▸ Work item
Beginning at the line that contains "#Mini-comps", return every remaining line of the data below exactly; return nothing before it.

------

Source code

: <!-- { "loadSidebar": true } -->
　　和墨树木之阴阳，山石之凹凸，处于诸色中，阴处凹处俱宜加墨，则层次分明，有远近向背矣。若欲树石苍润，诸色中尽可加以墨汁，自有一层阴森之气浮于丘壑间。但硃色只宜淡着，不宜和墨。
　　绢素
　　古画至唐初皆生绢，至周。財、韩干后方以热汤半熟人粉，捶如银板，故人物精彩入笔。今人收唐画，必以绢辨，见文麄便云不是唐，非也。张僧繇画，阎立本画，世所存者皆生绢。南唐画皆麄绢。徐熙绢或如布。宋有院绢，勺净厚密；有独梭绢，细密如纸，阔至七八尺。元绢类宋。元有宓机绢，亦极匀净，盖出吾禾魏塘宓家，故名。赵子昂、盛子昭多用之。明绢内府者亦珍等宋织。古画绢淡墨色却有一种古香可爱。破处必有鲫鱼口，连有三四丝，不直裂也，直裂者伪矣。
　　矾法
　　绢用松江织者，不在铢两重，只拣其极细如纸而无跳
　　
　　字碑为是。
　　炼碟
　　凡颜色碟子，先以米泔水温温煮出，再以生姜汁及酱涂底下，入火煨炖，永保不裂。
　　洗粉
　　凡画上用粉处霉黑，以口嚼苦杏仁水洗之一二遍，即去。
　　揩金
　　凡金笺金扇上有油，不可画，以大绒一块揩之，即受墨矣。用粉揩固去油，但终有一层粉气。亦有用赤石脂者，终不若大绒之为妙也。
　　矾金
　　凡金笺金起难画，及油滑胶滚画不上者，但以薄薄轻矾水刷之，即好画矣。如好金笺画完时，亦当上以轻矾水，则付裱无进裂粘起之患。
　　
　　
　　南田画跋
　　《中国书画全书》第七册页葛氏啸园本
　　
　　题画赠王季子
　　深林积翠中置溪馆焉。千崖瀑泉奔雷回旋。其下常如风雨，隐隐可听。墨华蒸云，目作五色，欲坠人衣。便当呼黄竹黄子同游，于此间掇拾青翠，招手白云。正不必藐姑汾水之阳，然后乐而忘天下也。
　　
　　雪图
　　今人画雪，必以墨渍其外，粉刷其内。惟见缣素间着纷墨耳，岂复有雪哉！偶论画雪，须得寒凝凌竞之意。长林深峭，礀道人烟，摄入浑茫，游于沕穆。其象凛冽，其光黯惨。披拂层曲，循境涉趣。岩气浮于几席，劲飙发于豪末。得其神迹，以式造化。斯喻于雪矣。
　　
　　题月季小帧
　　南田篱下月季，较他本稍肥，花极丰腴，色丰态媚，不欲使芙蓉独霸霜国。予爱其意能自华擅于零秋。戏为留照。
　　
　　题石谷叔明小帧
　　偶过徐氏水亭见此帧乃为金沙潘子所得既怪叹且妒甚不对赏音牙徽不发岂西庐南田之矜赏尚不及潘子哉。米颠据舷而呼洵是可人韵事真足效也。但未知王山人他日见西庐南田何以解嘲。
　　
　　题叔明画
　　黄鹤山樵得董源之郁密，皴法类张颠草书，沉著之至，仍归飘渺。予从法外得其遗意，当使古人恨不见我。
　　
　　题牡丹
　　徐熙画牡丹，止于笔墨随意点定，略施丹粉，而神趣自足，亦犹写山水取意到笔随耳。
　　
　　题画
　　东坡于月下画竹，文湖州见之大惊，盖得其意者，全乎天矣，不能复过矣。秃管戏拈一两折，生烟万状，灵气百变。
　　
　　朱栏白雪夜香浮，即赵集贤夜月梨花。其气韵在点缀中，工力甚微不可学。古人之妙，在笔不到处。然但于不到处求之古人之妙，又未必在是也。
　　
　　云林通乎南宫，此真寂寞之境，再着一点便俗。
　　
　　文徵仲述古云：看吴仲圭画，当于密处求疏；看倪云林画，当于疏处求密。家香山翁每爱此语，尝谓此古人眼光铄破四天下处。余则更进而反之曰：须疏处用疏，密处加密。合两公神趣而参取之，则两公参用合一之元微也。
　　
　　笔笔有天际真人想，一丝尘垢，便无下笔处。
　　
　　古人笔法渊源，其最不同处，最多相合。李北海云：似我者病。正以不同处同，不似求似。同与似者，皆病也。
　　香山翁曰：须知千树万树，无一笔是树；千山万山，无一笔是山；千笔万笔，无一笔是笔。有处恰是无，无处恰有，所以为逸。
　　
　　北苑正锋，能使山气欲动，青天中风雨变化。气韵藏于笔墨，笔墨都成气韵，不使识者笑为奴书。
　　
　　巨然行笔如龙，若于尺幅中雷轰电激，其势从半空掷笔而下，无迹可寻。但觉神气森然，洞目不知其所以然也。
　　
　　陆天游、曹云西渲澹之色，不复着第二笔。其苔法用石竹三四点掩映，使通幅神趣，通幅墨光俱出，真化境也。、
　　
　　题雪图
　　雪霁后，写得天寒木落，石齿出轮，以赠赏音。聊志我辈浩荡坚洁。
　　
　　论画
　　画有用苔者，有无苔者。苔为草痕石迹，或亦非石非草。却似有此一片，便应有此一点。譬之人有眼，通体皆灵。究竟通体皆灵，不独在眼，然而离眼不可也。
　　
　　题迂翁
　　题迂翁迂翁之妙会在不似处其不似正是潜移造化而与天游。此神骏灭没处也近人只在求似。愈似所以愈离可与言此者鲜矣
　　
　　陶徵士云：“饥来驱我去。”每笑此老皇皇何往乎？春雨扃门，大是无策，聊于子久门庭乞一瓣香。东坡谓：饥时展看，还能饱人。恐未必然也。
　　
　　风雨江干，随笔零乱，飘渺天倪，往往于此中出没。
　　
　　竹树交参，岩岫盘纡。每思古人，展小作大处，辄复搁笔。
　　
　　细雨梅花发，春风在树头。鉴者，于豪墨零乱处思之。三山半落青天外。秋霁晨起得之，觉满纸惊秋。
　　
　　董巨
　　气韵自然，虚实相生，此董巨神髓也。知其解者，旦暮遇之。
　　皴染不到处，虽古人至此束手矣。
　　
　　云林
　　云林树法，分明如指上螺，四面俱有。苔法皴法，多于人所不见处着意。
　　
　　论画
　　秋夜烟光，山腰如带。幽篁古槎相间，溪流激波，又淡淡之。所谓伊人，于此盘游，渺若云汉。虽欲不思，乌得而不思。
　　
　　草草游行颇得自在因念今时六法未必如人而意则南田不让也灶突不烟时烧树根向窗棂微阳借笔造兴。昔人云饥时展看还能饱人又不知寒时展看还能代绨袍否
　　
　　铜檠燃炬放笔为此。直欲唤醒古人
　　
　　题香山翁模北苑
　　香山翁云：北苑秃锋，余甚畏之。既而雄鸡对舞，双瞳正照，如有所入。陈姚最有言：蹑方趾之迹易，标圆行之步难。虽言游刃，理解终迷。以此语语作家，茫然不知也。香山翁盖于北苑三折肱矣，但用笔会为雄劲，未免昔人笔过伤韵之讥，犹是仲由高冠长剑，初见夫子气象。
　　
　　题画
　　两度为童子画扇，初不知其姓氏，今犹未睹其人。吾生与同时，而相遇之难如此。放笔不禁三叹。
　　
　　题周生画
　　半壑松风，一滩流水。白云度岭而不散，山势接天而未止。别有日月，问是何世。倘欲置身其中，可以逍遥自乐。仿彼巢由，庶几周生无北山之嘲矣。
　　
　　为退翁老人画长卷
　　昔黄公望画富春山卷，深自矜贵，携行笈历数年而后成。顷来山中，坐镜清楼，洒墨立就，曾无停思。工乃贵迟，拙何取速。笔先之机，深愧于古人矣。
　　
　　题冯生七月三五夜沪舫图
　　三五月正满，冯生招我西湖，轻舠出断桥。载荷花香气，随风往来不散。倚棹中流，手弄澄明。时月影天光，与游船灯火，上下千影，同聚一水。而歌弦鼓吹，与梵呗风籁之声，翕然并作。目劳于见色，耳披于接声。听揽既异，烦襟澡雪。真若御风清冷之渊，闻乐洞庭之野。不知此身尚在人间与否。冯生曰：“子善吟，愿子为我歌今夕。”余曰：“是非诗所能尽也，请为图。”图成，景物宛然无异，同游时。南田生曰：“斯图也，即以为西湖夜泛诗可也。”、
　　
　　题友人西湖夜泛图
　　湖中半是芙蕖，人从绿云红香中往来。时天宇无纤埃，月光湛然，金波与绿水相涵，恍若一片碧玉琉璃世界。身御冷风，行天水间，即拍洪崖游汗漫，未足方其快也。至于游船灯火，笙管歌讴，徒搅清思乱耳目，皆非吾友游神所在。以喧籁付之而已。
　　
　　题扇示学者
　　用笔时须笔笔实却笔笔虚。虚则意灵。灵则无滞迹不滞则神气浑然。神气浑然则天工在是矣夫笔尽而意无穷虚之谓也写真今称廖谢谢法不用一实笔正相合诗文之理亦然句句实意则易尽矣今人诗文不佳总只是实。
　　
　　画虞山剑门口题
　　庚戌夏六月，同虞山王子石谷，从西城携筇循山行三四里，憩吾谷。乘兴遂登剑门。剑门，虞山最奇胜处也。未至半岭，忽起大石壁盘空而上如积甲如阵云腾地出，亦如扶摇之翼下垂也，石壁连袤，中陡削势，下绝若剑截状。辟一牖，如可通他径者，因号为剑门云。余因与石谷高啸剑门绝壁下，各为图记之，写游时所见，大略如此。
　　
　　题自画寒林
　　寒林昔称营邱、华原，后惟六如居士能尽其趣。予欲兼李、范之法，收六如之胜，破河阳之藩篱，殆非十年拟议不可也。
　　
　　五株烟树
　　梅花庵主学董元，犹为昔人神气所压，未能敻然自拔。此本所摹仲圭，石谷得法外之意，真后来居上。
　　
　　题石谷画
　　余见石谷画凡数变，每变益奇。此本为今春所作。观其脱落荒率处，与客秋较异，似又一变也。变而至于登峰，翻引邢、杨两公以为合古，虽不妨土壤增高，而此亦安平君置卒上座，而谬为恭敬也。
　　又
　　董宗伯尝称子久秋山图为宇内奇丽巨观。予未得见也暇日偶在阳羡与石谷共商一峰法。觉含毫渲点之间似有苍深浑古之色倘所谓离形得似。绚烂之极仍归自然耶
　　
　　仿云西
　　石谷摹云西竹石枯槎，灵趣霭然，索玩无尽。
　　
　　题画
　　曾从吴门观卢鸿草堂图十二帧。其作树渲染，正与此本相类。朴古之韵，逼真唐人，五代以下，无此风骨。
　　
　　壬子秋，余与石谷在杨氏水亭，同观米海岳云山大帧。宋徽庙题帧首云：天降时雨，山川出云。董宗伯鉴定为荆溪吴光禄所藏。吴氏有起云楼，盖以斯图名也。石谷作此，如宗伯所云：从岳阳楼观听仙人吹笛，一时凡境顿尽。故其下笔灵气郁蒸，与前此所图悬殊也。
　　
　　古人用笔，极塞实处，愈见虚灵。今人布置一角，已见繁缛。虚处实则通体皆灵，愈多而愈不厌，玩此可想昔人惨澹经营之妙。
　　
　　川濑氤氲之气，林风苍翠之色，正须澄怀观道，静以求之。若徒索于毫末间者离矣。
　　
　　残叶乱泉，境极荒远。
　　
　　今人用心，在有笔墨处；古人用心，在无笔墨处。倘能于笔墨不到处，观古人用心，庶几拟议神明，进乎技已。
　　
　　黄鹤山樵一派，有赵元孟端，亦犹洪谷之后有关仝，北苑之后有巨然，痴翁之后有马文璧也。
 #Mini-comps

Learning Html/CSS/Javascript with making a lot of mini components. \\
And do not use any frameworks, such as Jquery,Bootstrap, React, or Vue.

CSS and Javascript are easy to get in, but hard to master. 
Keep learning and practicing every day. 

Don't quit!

------

▸ Solved exercise
 #Mini-comps

Learning Html/CSS/Javascript with making a lot of mini components. \\
And do not use any frameworks, such as Jquery,Bootstrap, React, or Vue.

CSS and Javascript are easy to get in, but hard to master. 
Keep learning and practicing every day. 

Don't quit!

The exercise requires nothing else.